• _WHAT TO WORK ON_
Tally every line below where "Ernst" appears, then report the total alone.

Items from a data source:
########################################
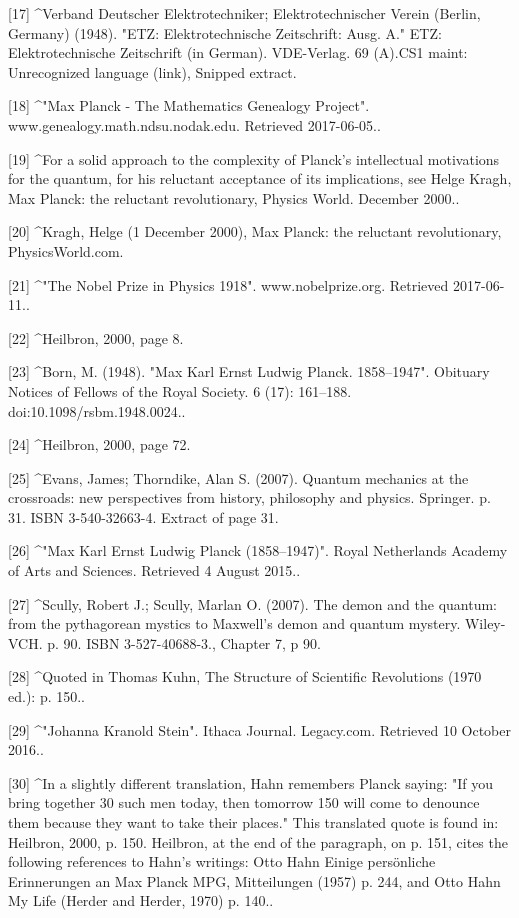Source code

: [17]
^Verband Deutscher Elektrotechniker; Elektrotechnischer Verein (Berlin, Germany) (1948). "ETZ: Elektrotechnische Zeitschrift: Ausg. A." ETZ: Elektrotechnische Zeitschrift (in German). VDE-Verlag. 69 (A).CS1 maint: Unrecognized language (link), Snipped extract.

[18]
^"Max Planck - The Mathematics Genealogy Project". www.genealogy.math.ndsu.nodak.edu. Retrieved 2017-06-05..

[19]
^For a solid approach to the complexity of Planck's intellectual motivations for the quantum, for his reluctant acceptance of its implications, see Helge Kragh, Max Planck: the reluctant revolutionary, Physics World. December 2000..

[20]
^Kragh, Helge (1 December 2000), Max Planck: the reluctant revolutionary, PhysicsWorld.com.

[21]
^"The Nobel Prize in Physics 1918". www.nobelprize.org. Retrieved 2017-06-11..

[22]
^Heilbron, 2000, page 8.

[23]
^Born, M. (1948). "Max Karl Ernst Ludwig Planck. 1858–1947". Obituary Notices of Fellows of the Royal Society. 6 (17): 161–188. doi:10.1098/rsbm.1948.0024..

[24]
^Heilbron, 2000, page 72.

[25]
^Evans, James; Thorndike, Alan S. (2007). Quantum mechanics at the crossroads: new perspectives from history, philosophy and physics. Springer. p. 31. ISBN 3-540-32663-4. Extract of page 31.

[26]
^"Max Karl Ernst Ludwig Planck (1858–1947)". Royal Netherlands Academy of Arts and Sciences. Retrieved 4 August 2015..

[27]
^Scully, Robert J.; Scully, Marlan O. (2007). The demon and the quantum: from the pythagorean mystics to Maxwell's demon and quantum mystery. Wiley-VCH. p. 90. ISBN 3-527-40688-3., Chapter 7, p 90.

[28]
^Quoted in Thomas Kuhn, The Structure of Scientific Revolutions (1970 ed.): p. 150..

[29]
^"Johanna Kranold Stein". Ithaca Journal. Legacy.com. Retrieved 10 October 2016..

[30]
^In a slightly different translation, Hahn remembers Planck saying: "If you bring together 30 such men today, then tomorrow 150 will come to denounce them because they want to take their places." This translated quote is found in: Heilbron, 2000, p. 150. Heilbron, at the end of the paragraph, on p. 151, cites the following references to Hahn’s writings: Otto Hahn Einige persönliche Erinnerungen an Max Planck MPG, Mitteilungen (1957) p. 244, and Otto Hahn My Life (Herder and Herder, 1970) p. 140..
########################################
• _OUTPUT OF THE TASK_
2